### Input records
· · · · · · ·
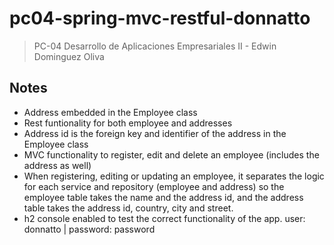 # pc04-spring-mvc-restful-donnatto
>PC-04 Desarrollo de Aplicaciones Empresariales II - Edwin Dominguez Oliva


## Notes

- Address embedded in the Employee class
- Rest funtionality for both employee and addresses
- Address id is the foreign key and identifier of the address in the Employee class
- MVC functionality to register, edit and delete an employee (includes the address as well)
- When registering, editing or updating an employee, it separates the logic for each service and repository (employee and address) so the employee table takes the name and the address id, and the address table takes the address id, country, city and street.
- h2 console enabled to test the correct functionality of the app. user: donnatto | password: password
· · · · · · ·
### Action item
Your answer should be a single number, which is the count of lines in the data above that include the word "class".

### Result
2